God’s description of himself here doesn’t exactly sound like the picture of a God who throws a tantrum on a mountain at the first sign of his people misbehaving and threatening to kill them all.  It’s almost as if God description of himself here is a correction of Moses’ view of what he is like and what Moses in turn should be like.

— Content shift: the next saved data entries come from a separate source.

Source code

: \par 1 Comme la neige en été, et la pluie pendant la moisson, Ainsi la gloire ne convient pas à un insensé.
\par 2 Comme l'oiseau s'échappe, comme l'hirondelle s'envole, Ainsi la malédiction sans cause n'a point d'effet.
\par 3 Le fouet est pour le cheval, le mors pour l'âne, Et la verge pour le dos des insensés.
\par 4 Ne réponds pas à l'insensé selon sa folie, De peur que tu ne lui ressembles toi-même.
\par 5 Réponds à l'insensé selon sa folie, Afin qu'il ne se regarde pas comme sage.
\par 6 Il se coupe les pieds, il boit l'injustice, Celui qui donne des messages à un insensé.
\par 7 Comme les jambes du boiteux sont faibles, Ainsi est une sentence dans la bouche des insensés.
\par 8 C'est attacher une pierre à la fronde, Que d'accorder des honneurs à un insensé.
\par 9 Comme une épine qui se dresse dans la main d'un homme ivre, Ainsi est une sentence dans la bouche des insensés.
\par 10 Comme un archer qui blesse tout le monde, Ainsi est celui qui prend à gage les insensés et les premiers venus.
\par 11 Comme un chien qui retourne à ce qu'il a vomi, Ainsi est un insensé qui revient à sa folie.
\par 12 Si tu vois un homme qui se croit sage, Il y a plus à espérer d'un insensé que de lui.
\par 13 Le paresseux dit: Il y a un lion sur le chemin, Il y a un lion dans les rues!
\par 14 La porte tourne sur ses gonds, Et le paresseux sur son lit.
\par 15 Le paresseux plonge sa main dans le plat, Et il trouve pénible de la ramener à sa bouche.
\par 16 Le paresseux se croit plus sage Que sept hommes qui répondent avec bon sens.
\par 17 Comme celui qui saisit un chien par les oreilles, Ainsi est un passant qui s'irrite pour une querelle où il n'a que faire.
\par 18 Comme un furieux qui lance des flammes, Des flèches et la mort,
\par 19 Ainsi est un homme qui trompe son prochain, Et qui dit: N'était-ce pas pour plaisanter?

Now interestingly, Jonah actually quotes this description of God at the end of his story (Jonah 4:2) stating that it’s why he knew God wouldn’t follow through on his threat.

 

Jonah 4:1-2 (NIV)
But to Jonah this seemed very wrong, and he became angry. He prayed to the Lord, “Isn’t this what I said, Lord, when I was still at home? That is what I tried to forestall by fleeing to Tarshish. I knew that you are a gracious and compassionate God, slow to anger and abounding in love, a God who relents from sending calamity.”

 

As Jonah sits on a hill overlooking Nineveh wishing it had been destroyed, does he become aware that God is using a similar approach on him as he did Moses on the steeper hill of Mt Sinai?

Jonah doesn’t have anyone killed (as Moses does), but probably only because he doesn’t have the power to do so.

Exodus 32 (and the story of Jonah) are a good reminder to be cautious in assuming that our violent inclinations find any correlation with God. And we see that even in the Old Testament the picture of an angry God is more likely a “mask” put on him by others (a term used by Martin Luther) than the reality of his nature.

So let’s confess with Jonah a belief in the goodness and patience of God: “I knew that you are a gracious and compassionate God, slow to anger and abounding in love, a God who relents from sending calamity.”

And let’s be aware of when our own temperament and response is anything but God-like.